When you skim, use a metal spoon and save the foam. I actually put my foam and any leftover jam that won't fill a jar into the crock in the picture above that I bought in Germany from the Waechtersbach Factory in Germany back in the '80's.. Then I put it in the fridge and we eat that jam first!
That other picture is my cute little jelly cupboard where we keep our jam. It has been much more full than this in the past, so I need to get busy and fill it up!
Oh! One last tip. I used to put cute lables on the jars, but they were a pain to take off after the jar was empty. (Always save and reuse your jars, they can be expensive.) So, now I use a sharpie and write the kind of jam and the date on the lid, because it will get thrown away anyway. (Do not reuse your lids!) If you really want something cute for giving away jars of jam, get the round kind that can fit on top of the lid.

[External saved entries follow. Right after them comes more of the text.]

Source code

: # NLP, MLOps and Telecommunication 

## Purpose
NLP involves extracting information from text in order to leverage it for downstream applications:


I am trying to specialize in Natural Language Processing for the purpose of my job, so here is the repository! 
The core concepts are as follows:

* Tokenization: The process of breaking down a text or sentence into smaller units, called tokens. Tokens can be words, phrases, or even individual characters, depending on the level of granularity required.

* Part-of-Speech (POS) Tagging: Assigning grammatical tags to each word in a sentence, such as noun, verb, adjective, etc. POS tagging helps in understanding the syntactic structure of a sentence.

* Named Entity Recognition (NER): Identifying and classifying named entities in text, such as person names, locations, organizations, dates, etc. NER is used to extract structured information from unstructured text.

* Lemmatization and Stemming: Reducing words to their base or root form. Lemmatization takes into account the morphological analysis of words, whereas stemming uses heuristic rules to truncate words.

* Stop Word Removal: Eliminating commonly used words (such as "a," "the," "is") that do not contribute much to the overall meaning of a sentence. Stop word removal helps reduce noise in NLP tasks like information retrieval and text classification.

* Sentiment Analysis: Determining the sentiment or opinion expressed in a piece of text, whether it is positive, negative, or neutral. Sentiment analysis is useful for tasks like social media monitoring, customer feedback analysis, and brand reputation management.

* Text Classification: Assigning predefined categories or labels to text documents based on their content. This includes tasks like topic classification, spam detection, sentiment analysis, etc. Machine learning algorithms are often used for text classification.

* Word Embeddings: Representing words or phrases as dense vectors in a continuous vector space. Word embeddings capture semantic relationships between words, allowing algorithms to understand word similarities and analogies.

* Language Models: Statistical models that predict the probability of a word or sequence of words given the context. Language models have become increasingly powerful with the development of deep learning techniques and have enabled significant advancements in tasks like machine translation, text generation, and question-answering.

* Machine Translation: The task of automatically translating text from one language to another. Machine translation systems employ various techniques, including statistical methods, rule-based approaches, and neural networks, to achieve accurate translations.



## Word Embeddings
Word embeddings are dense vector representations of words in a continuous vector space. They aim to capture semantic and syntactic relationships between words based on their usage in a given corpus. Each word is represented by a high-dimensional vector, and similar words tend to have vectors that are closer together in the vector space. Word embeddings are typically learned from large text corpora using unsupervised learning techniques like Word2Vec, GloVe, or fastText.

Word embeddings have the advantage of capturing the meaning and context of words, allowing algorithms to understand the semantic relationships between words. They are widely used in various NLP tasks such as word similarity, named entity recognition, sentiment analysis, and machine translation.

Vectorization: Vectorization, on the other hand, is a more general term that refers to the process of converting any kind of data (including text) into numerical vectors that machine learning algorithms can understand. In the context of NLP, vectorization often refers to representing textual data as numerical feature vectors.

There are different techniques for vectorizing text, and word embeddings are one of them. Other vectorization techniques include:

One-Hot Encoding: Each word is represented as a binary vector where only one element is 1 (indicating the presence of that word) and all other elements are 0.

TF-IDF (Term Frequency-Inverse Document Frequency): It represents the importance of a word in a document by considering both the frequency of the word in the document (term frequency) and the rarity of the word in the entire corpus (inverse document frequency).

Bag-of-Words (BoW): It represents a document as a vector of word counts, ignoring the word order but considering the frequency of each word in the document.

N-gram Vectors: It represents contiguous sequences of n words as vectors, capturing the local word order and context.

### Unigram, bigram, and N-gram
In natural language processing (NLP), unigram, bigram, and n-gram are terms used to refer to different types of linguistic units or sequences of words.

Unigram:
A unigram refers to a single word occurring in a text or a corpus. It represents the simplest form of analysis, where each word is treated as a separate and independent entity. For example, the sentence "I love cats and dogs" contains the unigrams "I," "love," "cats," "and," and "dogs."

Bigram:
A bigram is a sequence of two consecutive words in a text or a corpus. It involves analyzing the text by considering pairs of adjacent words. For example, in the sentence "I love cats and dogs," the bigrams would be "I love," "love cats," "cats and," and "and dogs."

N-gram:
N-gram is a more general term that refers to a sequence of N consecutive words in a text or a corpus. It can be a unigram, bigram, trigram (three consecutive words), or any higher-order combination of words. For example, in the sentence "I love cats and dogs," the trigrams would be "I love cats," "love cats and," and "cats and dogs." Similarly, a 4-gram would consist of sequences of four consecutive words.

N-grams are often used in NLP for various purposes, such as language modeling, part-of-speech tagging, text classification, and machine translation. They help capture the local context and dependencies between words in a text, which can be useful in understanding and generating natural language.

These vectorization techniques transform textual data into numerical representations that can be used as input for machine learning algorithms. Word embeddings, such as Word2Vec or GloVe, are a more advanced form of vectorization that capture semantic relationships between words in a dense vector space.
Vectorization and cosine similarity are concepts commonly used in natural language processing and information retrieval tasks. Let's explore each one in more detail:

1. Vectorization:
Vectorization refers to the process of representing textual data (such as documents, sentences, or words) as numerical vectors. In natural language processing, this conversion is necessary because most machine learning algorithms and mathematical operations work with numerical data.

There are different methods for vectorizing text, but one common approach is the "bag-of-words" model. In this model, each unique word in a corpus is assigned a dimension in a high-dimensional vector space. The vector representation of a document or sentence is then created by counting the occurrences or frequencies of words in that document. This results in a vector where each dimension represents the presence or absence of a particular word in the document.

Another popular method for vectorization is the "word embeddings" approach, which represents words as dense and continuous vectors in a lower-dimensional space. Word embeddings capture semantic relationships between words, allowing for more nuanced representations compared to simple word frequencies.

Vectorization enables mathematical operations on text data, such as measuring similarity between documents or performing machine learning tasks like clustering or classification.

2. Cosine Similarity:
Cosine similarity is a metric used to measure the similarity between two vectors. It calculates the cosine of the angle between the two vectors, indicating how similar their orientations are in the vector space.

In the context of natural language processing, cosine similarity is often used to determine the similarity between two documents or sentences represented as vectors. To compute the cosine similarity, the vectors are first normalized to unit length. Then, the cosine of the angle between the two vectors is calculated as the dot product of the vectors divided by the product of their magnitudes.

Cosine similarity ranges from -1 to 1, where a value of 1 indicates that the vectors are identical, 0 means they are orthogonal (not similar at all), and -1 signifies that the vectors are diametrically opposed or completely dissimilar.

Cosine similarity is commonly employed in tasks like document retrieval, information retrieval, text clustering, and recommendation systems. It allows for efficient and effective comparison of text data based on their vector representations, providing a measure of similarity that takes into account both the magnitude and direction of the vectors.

I was going to put a delicious looking picture here of jam on my roll, but I ate it too fast! Hope these tips help!
Creators of Hot Cocoa Bombs! (copyrighted)
Helen Reynolds: Mother of six children , grandmother to nearly nine and counting! I love to cook, craft and create things and I especially love doing that with my family, So, when my lawyer daughter, Lindsey, and my artist daughter, Madalynn, and I came up with the idea of Hot Cocoa Bombs, this blog was born. Read more about us here!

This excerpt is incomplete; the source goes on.